I always liked Colin Farrell, but for the first few years of his career, I appreciated him more for his looks than for his acting. It’s not that I ever thought he was a bad actor, it was simply that I didn’t realize how good he was. But all of that changed when I watched In Bruges in 2008.
In Bruges is a dark comedy that follows two hit men — played by Farrell and Brendan Gleeson — who are sent away to Belgium to hide after Farrell’s character made a mistake. While on the job, Farrell shot and killed a young boy. As a result, his boss — Ralph Fiennes! — orders Gleeson to kill Farrell for his mistake. Watch the trailer below:
Written and directed by Martin McDonagh, the film deals with a heavy subject matter in an incredibly funny way. And much to my surprise, Farrell ended up being the funniest (and most endearing) part of the film for me. Between his hilarious facial expressions and his perfectly timed delivery, Farrell won me over with In Bruges. He presented a character who was both funny and incredibly sad all at once. Underneath the humor and the snarky remarks, Farrell’s character was dealing with the fact that he had accidentally taken the life of a young child. He made me laugh just as much as he made me cry, and there was a lot of both.
Farrell’s ability to present such a complex, funny character was both unexpected and remarkable. In fact, it won him a Golden Globe, after which he gave an acceptance speech that summed up everything great about this movie, including his own performance. He described the script as being “simultaneously profound, and beautifully comic, and wonderfully painful, filled with delightful remorse and more than anything else the sweetest, sweetest redemptive qualities. And that was In Bruges for me.”

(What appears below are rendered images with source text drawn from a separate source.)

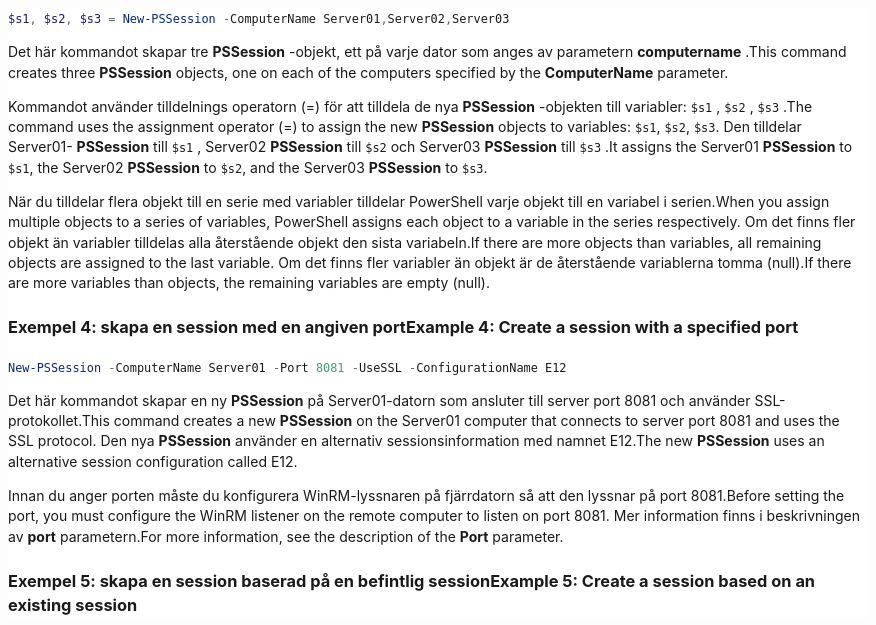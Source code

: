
 ```powershell
$s1, $s2, $s3 = New-PSSession -ComputerName Server01,Server02,Server03
```

<span data-ttu-id="c8bca-131">Det här kommandot skapar tre **PSSession** -objekt, ett på varje dator som anges av parametern **computername** .</span><span class="sxs-lookup"><span data-stu-id="c8bca-131">This command creates three **PSSession** objects, one on each of the computers specified by the **ComputerName** parameter.</span></span>

<span data-ttu-id="c8bca-132">Kommandot använder tilldelnings operatorn (=) för att tilldela de nya **PSSession** -objekten till variabler: `$s1` , `$s2` , `$s3` .</span><span class="sxs-lookup"><span data-stu-id="c8bca-132">The command uses the assignment operator (=) to assign the new **PSSession** objects to variables: `$s1`, `$s2`, `$s3`.</span></span> <span data-ttu-id="c8bca-133">Den tilldelar Server01- **PSSession** till `$s1` , Server02 **PSSession** till `$s2` och Server03 **PSSession** till `$s3` .</span><span class="sxs-lookup"><span data-stu-id="c8bca-133">It assigns the Server01 **PSSession** to `$s1`, the Server02 **PSSession** to `$s2`, and the Server03 **PSSession** to `$s3`.</span></span>

<span data-ttu-id="c8bca-134">När du tilldelar flera objekt till en serie med variabler tilldelar PowerShell varje objekt till en variabel i serien.</span><span class="sxs-lookup"><span data-stu-id="c8bca-134">When you assign multiple objects to a series of variables, PowerShell assigns each object to a variable in the series respectively.</span></span> <span data-ttu-id="c8bca-135">Om det finns fler objekt än variabler tilldelas alla återstående objekt den sista variabeln.</span><span class="sxs-lookup"><span data-stu-id="c8bca-135">If there are more objects than variables, all remaining objects are assigned to the last variable.</span></span> <span data-ttu-id="c8bca-136">Om det finns fler variabler än objekt är de återstående variablerna tomma (null).</span><span class="sxs-lookup"><span data-stu-id="c8bca-136">If there are more variables than objects, the remaining variables are empty (null).</span></span>

### <span data-ttu-id="c8bca-137">Exempel 4: skapa en session med en angiven port</span><span class="sxs-lookup"><span data-stu-id="c8bca-137">Example 4: Create a session with a specified port</span></span>

```powershell
New-PSSession -ComputerName Server01 -Port 8081 -UseSSL -ConfigurationName E12
```

<span data-ttu-id="c8bca-138">Det här kommandot skapar en ny **PSSession** på Server01-datorn som ansluter till server port 8081 och använder SSL-protokollet.</span><span class="sxs-lookup"><span data-stu-id="c8bca-138">This command creates a new **PSSession** on the Server01 computer that connects to server port 8081 and uses the SSL protocol.</span></span> <span data-ttu-id="c8bca-139">Den nya **PSSession** använder en alternativ sessionsinformation med namnet E12.</span><span class="sxs-lookup"><span data-stu-id="c8bca-139">The new **PSSession** uses an alternative session configuration called E12.</span></span>

<span data-ttu-id="c8bca-140">Innan du anger porten måste du konfigurera WinRM-lyssnaren på fjärrdatorn så att den lyssnar på port 8081.</span><span class="sxs-lookup"><span data-stu-id="c8bca-140">Before setting the port, you must configure the WinRM listener on the remote computer to listen on port 8081.</span></span> <span data-ttu-id="c8bca-141">Mer information finns i beskrivningen av **port** parametern.</span><span class="sxs-lookup"><span data-stu-id="c8bca-141">For more information, see the description of the **Port** parameter.</span></span>

### <span data-ttu-id="c8bca-142">Exempel 5: skapa en session baserad på en befintlig session</span><span class="sxs-lookup"><span data-stu-id="c8bca-142">Example 5: Create a session based on an existing session</span></span>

I still can’t get over how much I love this film, and how some people haven’t seen Colin Farrell’s true talent. And while we’re on the topic, I also have to give a quick shout-out to Farrell’s work in The Imaginarium of Doctor Parnassus. Farrell, along with Johnny Depp and Jude Law, filled in on the film following Heath Ledger’s tragic death, and as you watch the film, you can tell Farrell studied Ledger’s performance. You can see Ledger through Farrell’s every mannerism, a fact that only furthered my respect for him as an actor.
At the end of the day, what I’m trying to say is you should watch In Bruges, particularly if you don’t think of Farrell as an award-worthy actor … because he is just that.